A agree with you, Cal. Migrate to another DB engine could not solve the
problem.
I just mentioned that, cause there another good opportunities. But it
doesn't mean that will be easy and cheap.

Ivo Marcelo Leonardi Zaniolo
+55 71 9302 3400
[email protected]
www.informatizzare.com.br
imarcelolz.blogspot.com.br
Em 08/08/2012 09:26, "Cal Leeming [Simplicity Media Ltd]" <
[email protected]> escreveu:

> Just to chime in again here, there are many alternatives, but don't give
> up on MySQL straight away.
>
> Solutions such as Cassandra, MongoDB, Hadoop clustering etc are also
> lovely, but they all come at a cost (whether that be additional risk,
> development time, performance/feature trade offs, the "unknown" etc).
>
> Here is an interesting article by David Mytton over at BoxedIce, which is
> just one example of some of the unexpected problems that can come up
>
> http://blog.serverdensity.com/queueing-mongodb-using-mongodb/
>
> In my own experience, I've seen MySQL handle 400+ million rows without
> much read/write performance hit for a specific data structure, but I've
> also seen it suffer terribly at both read/write performance for 900+
> million rows for a different data structure, on the same hardware.
>
> As always, you need to identify what your data is and how you intend to
> use it - before you can decide both how it needs to be stored, and how it
> will be extracted.
>
> Hope this helps - I should also note that I am by no means an expect on
> the subject, I'm just quoting off my own production experience :)
>
> Cal
>
>
> On Wed, Aug 8, 2012 at 11:41 AM, Ivo Marcelo Leonardi Zaniolo <
> [email protected]> wrote:
>
>> Some years ago I got a similar problem using postgresql. To.improve the
>> bulk performance I chose to disable all keys and  indexes after bulk the
>> data.
>> On postgres it solved my problem, but if you need more performance, and
>> have more than one computer, I recommend that you take a look at Cassandra,
>> it has a grate insert performance and could be used to hold that large data.
>>
>> Take a look at this post, I wrote that in Portuguese, but google can
>> translate it:
>>
>>
>> Http://imarcelolz.blogspot.com/2011/11/cassandra-hadoopy-performance-tunning.html
>>
>> Ivo Marcelo Leonardi Zaniolo
>> +55 71 9302 3400
>> [email protected]
>> www.informatizzare.com.br
>> imarcelolz.blogspot.com.br
>> Em 08/08/2012 01:18, "Cal Leeming [Simplicity Media Ltd]" <
>> [email protected]> escreveu:
>>
>> Hi Anton,
>>>
>>> In short, attempting to do any sort of bulk import "out of the box" with
>>> the ORM, will always end with bad performance.
>>>
>>> No matter how fast your disks are (SSDs with 4000 iops in RAID 1 for
>>> example), you'll still only get around 0.1s per insert via the ORM on a
>>> single thread, and if you multi thread the import on a MySQL backend then
>>> you'll end up hitting the notorious high throughput race condition (
>>> https://code.djangoproject.com/ticket/18557 )
>>>
>>> The method used to speed up your bulk imports depend entirely on the
>>> actual data itself.
>>>
>>> Depending on whether or not you absolutely need all the functionality of
>>> the ORM during import (signals, hooks etc) - then you could also look at
>>> using bulk_create() that comes with Django 1.4.
>>>
>>> I actually did a webcast about a year ago on how to do bulk updates to
>>> achieve massively increased throughput (from 30 rows/sec to 8000 rows/sec)

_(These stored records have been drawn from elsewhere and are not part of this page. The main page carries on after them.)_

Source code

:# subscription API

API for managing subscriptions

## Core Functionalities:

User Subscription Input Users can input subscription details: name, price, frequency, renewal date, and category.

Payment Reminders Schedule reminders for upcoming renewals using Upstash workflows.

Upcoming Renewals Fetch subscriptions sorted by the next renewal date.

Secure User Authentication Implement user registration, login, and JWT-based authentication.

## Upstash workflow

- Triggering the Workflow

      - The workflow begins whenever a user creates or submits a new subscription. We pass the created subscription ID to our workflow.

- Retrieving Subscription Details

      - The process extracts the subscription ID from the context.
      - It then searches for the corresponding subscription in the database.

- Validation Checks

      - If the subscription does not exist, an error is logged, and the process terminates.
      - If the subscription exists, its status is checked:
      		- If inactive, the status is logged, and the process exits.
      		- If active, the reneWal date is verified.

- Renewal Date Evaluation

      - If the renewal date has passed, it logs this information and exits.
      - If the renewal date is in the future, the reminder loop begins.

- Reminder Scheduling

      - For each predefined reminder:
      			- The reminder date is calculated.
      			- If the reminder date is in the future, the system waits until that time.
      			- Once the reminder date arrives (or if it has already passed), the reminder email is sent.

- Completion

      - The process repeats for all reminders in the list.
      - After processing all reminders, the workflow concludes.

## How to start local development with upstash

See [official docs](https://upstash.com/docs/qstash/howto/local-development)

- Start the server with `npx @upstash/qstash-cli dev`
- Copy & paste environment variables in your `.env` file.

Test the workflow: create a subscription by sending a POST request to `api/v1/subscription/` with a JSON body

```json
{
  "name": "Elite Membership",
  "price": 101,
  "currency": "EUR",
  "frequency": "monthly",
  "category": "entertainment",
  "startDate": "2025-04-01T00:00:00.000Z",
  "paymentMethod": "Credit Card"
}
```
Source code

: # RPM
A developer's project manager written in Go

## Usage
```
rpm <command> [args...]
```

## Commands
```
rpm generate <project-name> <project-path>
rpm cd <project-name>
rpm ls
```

>>> - and this method was eventually integrated into the DSE plugin (
>>> http://pypi.python.org/pypi/dse/3.3.0 - look for bulk_update ).
>>>
>>> As your table and indexes grow, both read/write performance will slowly
>>> start to get worse once you pass the 1mil rows point - so make sure to put
>>> some thought into the initial model structure (using ints to define choices
>>> where possible, no indexes on varchar/char if possible, make good use of
>>> composite/compound indexes etc).
>>>
>>> Failing that, if you want to drag every single microsecond of
>>> performance out of this, then you could performance the bulk imports as raw
>>> SQL.
>>>
>>> Hope this helps!
>>>
>>> Cal
>>>
>>> On Mon, Aug 6, 2012 at 4:14 PM, creecode <[email protected]> wrote:
>>>
>>>> Hello Anton,
>>>>
>>>> On Friday, August 3, 2012 9:05:47 AM UTC-7, Anton wrote:
>>>>
>>>>
>>>>> My Problem: I will populate it with 50000 items.
>>>>>
>>>>> Has Django really such a bad performance for data insertion?
>>>>>
>>>>> I can't believe it, so ... can somebody give me a hint?

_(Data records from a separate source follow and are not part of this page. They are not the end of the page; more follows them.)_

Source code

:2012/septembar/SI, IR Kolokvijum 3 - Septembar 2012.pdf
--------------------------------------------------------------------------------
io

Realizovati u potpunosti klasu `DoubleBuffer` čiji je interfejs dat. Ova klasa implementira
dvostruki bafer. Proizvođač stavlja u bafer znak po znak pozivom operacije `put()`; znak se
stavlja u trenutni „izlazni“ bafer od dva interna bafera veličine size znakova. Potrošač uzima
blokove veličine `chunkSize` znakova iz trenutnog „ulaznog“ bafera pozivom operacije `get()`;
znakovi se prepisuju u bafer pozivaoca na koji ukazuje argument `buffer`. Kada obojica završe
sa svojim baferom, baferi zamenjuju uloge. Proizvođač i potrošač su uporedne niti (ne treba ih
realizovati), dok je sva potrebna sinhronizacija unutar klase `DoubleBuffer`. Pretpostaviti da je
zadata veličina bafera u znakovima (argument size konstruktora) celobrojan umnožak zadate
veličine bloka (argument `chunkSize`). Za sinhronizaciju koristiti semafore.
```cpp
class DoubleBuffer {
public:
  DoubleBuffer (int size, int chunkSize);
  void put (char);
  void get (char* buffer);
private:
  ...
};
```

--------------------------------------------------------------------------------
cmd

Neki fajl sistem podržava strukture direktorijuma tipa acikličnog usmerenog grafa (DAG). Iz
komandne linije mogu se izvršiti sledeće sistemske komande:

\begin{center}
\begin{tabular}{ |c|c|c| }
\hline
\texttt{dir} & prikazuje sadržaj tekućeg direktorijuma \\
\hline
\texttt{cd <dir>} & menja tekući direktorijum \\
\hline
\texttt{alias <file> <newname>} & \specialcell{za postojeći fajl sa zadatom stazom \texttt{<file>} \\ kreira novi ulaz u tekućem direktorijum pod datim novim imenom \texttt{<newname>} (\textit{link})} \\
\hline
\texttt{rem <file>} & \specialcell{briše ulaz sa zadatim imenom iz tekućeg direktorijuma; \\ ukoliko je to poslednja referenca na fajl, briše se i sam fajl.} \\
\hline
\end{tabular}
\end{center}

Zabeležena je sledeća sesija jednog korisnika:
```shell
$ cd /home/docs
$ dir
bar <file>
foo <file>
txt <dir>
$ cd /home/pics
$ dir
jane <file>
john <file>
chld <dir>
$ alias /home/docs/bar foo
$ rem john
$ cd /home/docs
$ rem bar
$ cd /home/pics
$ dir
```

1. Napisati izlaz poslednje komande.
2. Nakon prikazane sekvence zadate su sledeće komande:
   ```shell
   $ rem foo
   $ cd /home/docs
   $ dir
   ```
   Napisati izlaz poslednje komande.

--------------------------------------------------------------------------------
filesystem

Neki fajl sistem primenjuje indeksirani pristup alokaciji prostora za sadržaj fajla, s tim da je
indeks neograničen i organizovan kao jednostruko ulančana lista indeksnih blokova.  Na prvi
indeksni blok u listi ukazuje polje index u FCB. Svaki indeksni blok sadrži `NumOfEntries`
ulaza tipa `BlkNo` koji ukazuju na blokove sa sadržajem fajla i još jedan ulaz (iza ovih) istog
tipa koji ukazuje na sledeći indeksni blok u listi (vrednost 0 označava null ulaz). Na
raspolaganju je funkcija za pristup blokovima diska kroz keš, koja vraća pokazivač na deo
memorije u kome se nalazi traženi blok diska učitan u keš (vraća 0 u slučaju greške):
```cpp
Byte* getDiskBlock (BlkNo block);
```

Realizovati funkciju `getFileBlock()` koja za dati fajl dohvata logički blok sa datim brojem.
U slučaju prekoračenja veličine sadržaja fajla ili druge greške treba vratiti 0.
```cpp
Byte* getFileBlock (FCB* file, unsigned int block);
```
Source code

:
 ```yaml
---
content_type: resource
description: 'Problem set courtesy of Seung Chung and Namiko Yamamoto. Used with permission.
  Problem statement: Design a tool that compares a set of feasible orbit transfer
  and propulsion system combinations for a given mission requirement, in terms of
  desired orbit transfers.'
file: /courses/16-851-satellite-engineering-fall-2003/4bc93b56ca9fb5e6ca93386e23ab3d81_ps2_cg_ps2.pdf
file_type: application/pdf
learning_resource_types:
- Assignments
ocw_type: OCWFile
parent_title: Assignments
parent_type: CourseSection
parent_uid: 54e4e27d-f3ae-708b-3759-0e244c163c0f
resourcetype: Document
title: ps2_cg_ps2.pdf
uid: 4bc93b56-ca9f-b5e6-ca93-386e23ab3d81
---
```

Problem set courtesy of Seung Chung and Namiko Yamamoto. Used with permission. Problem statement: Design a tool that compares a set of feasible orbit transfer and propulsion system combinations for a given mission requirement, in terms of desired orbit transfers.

>>>>> Is there a doc page dedicated to speed/performance issues??
>>>>>
>>>>> Otherwise I have to look for an other system.
>>>>>
>>>>
>>>> Before you go looking for another system you may want to do some
>>>> research on inserting lots of rows in Django.  Cal Leeming on this
>>>> list has had some experience dealing with lots of rows and there are
>>>> several threads on the topic.  Check the Google interface for this group
>>>> and use the search feature.  Also try Googling for inserting lots of data
>>>> with Django, several folks have written about their experiences inserting
>>>> lots of rows.
>>>>
>>>> Toodle-loooooooooooooo...................
>>>> creecode
>>>>
>>>> --
>>>> You received this message because you are subscribed to the Google
>>>> Groups "Django users" group.
>>>> To view this discussion on the web visit
>>>> https://groups.google.com/d/msg/django-users/-/yLxStReK_1gJ.
>>>>
>>>> To post to this group, send email to [email protected].

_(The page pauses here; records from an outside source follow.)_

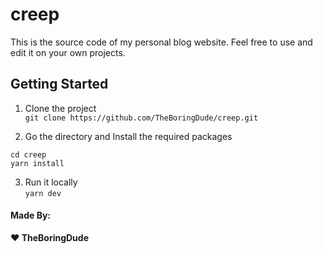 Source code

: # creep

This is the source code of my personal blog website.
Feel free to use and edit it on your own projects.

## Getting Started

1. Clone the project <br>
   `git clone https://github.com/TheBoringDude/creep.git`

2. Go the directory and Install the required packages

```
cd creep
yarn install
```

3. Run it locally <br>
   `yarn dev`

#### Made By:

**:heart: TheBoringDude**
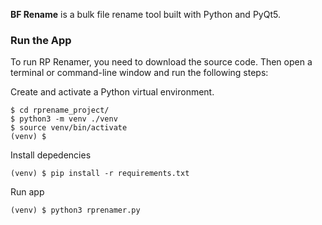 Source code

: **BF Rename** is a bulk file rename tool built with Python and PyQt5.

### Run the App

To run RP Renamer, you need to download the source code. Then open a terminal or command-line window and run the following steps:

Create and activate a Python virtual environment.

```
$ cd rprename_project/
$ python3 -m venv ./venv
$ source venv/bin/activate
(venv) $
```

Install depedencies

```
(venv) $ pip install -r requirements.txt
```

Run app

```
(venv) $ python3 rprenamer.py
```
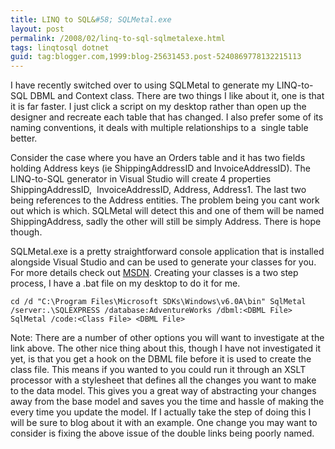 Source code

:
 ```yaml
---
title: LINQ to SQL&#58; SQLMetal.exe
layout: post
permalink: /2008/02/linq-to-sql-sqlmetalexe.html
tags: linqtosql dotnet
guid: tag:blogger.com,1999:blog-25631453.post-5240869778132215113
---
```


I have recently switched over to using SQLMetal to generate my LINQ-to-SQL DBML and Context class. There are two things I like about it, one is that it is far faster. I just click a script on my desktop rather than open up the designer and recreate each table that has changed. I also prefer some of its naming conventions, it deals with multiple relationships to a  single table better.

<!-- more -->

Consider the case where you have an Orders table and it has two fields holding Address keys (ie ShippingAddressID and InvoiceAddressID). The LINQ-to-SQL generator in Visual Studio will create 4 properties ShippingAddressID,  InvoiceAddressID, Address, Address1. The last two being references to the Address entities. The problem being you cant work out which is which.   SQLMetal will detect this and one of them will be named ShippingAddress, sadly the other will still be simply Address. There is hope though.

SQLMetal.exe is a pretty straightforward console application that is installed alongside Visual Studio and can be used to generate your classes for you. For more details check out [MSDN](http://msdn2.microsoft.com/en-us/library/bb386987.aspx).    Creating your classes is a two step process, I have a .bat file on my desktop to do it for me.

`cd /d "C:\Program Files\Microsoft SDKs\Windows\v6.0A\bin"
SqlMetal /server:.\SQLEXPRESS /database:AdventureWorks /dbml:<DBML File>
SqlMetal /code:<Class File> <DBML File>`


Note: There are a number of other options you will want to investigate at the link above.
The other nice thing about this, though I have not investigated it yet, is that you get a hook on the DBML file before it is used to create the class file. This means if you wanted to you could run it through an XSLT processor with a stylesheet that defines all the changes you want to make to the data model. This gives you a great way of abstracting your changes away from the base model and saves you the time and hassle of making the every time you update the model. If I actually take the step of doing this I will be sure to blog about it with an example. One change you may want to consider is fixing the above issue of the double links being poorly named.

>>>> To unsubscribe from this group, send email to
>>>> [email protected].
>>>> For more options, visit this group at
>>>> http://groups.google.com/group/django-users?hl=en.
>>>>
>>>
>>>
>>>  --
>>> You received this message because you are subscribed to the Google
>>> Groups "Django users" group.
>>> To post to this group, send email to [email protected].
>>> To unsubscribe from this group, send email to
>>> [email protected].
>>> For more options, visit this group at
>>> http://groups.google.com/group/django-users?hl=en.
>>>
>>  --
>> You received this message because you are subscribed to the Google Groups
>> "Django users" group.
>> To post to this group, send email to [email protected].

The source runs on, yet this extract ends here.